*THE TASK*: Filter these records by the string "inequality", copying each line that holds it.

*DATASET CONTENT*:
__________

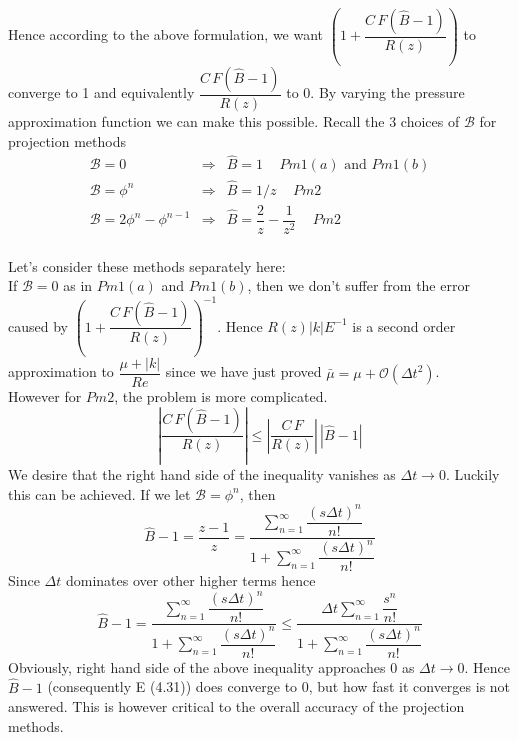 Hence according to the above formulation, we want $(1 + \dfrac{C \, F(\hat{B} - 1)}{R(z)})$ to converge to 1 and equivalently $\dfrac{C \, F(\hat{B} - 1)}{R(z)}$ to 0. By varying the pressure approximation function we can make this possible. Recall the 3 choices of $\mathcal{B}$ for projection methods
\begin{equation}
\begin{array}{lcl}
\mathcal{B} = 0 & \Rightarrow & \hat{B} = 1 \, \, \, \text{      $Pm 1 (a)$ and $Pm 1 (b)$}\\

\mathcal{B} = \phi^n & \Rightarrow & \hat{B} = 1/z \, \, \, \text{      $Pm 2$}\\

\mathcal{B} = 2\phi^n - \phi^{n-1} & \Rightarrow & \hat{B} = \dfrac{2}{z} - \dfrac{1}{z^2} \, \, \, \text{         $Pm 2$}\\
\end{array}
\end{equation}

Let's consider these methods separately here:\\

If $\mathcal{B} = 0$ as in $Pm 1 (a)$ and $Pm 1 (b)$, then we don't suffer from the error caused by $(1 + \dfrac{C \, F(\hat{B} - 1)}{R(z)})^{-1}$. Hence $R(z) |k|E^{-1}$ is a second order approximation to $\dfrac{\mu + |k|}{Re} $ since we have just proved $\bar{\mu} = \mu + \mathcal{O} (\Delta t^2)$.\\

However for $Pm 2$, the problem is more complicated. 
\begin{equation}
|\dfrac{C \, F(\hat{B} - 1)}{R(z)}| \leq |\dfrac{C \, F}{R(z)}| \, | \hat{B} - 1|
\end{equation}
We desire that the right hand side of the inequality vanishes as $\Delta t \rightarrow 0$. Luckily this can be achieved. If we let $\mathcal{B} = \phi^n$, then
\begin{dmath*}
\hat{B} - 1 = \dfrac{z - 1}{z}
= \dfrac{\sum_{n=1}^{\infty}\dfrac{(s \Delta t)^n}{n!}}{1+\sum_{n=1}^{\infty}\dfrac{(s \Delta t)^n}{n!}}
\end{dmath*}
Since $\Delta t$ dominates over other higher terms hence
\begin{equation}
\hat{B} - 1 = \dfrac{\sum_{n=1}^{\infty}\dfrac{(s \Delta t)^n}{n!}}{1+\sum_{n=1}^{\infty}\dfrac{(s \Delta t)^n}{n!}}
\leq \dfrac{\Delta t \sum_{n=1}^{\infty}\dfrac{s^n}{n!}}{1+\sum_{n=1}^{\infty}\dfrac{(s \Delta t)^n}{n!}}
\end{equation}
Obviously, right hand side of the above inequality approaches 0 as $\Delta t \rightarrow 0$. Hence $\hat{B} - 1$ (consequently E (4.31)) does converge to 0, but how fast it converges is not answered. This is however critical to the overall accuracy of the projection methods.\\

__________

*EXERCISE OUTPUT*:
We desire that the right hand side of the inequality vanishes as $\Delta t \rightarrow 0$. Luckily this can be achieved. If we let $\mathcal{B} = \phi^n$, then
Obviously, right hand side of the above inequality approaches 0 as $\Delta t \rightarrow 0$. Hence $\hat{B} - 1$ (consequently E (4.31)) does converge to 0, but how fast it converges is not answered. This is however critical to the overall accuracy of the projection methods.\\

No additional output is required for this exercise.